View cameras use large format sheet film—one sheet per photograph. Standard sizes in inches are: 4×5, 5×7, 4×10, 5×12, 8×10, 11×14, 7×17, 8×20, 12×20, 20×24, and larger for process cameras. (It is usual to list the short side first in the Americas, and the long side in many other countries, thus 4×5 is the same as 5×4). A similar, but not identical, range of metric sizes is used in many countries; thus 9×12 cm is similar to, but not interchangeable with, 4×5 inches and 13×18 cm is similar to, but not interchangeable with, 5×7 inches. The most widely used format is 4×5, followed by 8×10.

A few rollfilm cameras have movements that make them as versatile as a sheet film view camera. Rollfilm and instant film backs are available to use in place of a sheetfilm holder on a single-film camera.

Movements

Photographers use view cameras to control focus and convergence of parallel lines. Image control is done by moving the front and/or rear standards. Movements are the ways the front and rear standards can move to alter perspective and focus. The term can also refer to the mechanisms on the standards that control their position.

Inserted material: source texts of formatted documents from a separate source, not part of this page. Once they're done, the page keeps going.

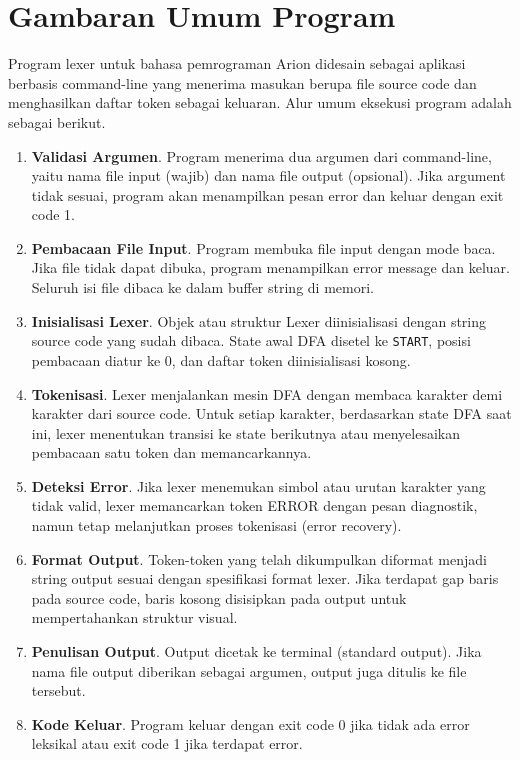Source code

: \section{Gambaran Umum Program}

Program lexer untuk bahasa pemrograman Arion didesain sebagai aplikasi berbasis command-line yang menerima masukan berupa file source code dan menghasilkan daftar token sebagai keluaran. Alur umum eksekusi program adalah sebagai berikut.

\begin{enumerate}
    \item \textbf{Validasi Argumen}. Program menerima dua argumen dari command-line, yaitu nama file input (wajib) dan nama file output (opsional). Jika argument tidak sesuai, program akan menampilkan pesan error dan keluar dengan exit code 1.

    \item \textbf{Pembacaan File Input}. Program membuka file input dengan mode baca. Jika file tidak dapat dibuka, program menampilkan error message dan keluar. Seluruh isi file dibaca ke dalam buffer string di memori.

    \item \textbf{Inisialisasi Lexer}. Objek atau struktur Lexer diinisialisasi dengan string source code yang sudah dibaca. State awal DFA disetel ke \texttt{START}, posisi pembacaan diatur ke 0, dan daftar token diinisialisasi kosong.

    \item \textbf{Tokenisasi}. Lexer menjalankan mesin DFA dengan membaca karakter demi karakter dari source code. Untuk setiap karakter, berdasarkan state DFA saat ini, lexer menentukan transisi ke state berikutnya atau menyelesaikan pembacaan satu token dan memancarkannya.

    \item \textbf{Deteksi Error}. Jika lexer menemukan simbol atau urutan karakter yang tidak valid, lexer memancarkan token ERROR dengan pesan diagnostik, namun tetap melanjutkan proses tokenisasi (error recovery).

    \item \textbf{Format Output}. Token-token yang telah dikumpulkan diformat menjadi string output sesuai dengan spesifikasi format lexer. Jika terdapat gap baris pada source code, baris kosong disisipkan pada output untuk mempertahankan struktur visual.

    \item \textbf{Penulisan Output}. Output dicetak ke terminal (standard output). Jika nama file output diberikan sebagai argumen, output juga ditulis ke file tersebut.

    \item \textbf{Kode Keluar}. Program keluar dengan exit code 0 jika tidak ada error leksikal atau exit code 1 jika terdapat error.
\end{enumerate}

Not all cameras have all movements available to both front and rear standards, and some cameras have more movements available than others. Some cameras have mechanisms that facilitate intricate movement combinations.

Some limited view camera–type movements are possible with SLR cameras using various tilt/shift lenses. Also, as use of view cameras declines in favor of digital photography, these movements are simulated using computer software.[6][7]

Rise and fall

Rise and fall are the movements of either the front or rear standard vertically along a line in a plane parallel to the film (or sensor) plane. Rise is a very important movement especially in architectural photography. Generally, the lens is moved vertically—either up or down—along the lens plane to change the portion of the image captured on the film. In the 35 mm format, special shift lenses (sometimes called perspective control lenses) emulate the rise or fall of view cameras.

The main effect of rise is to eliminate converging parallels when photographing tall buildings. If a camera without movements is pointed at a tall building, the top is off. If the camera is tilted upwards to get it all in, the film plane is not parallel to the building, and the building seems narrower at the top than the bottom: lines that are parallel in the object converge in the image.

To avoid this apparent distortion, a wide-angle lens gets more of the building in, but includes more of the foreground and alters the perspective. A camera with rising front lets a normal lens be raised to include the top of the building without tilting the camera.

This requires that the image circle of the lens be larger than is required to cover the film without use of movements. If the lens can produce a circular image just large enough to cover the film, it can't cover the bottom of the film as it rises. Consequently, lens coverage must be larger to accommodate rise (and fall, tilt and shift).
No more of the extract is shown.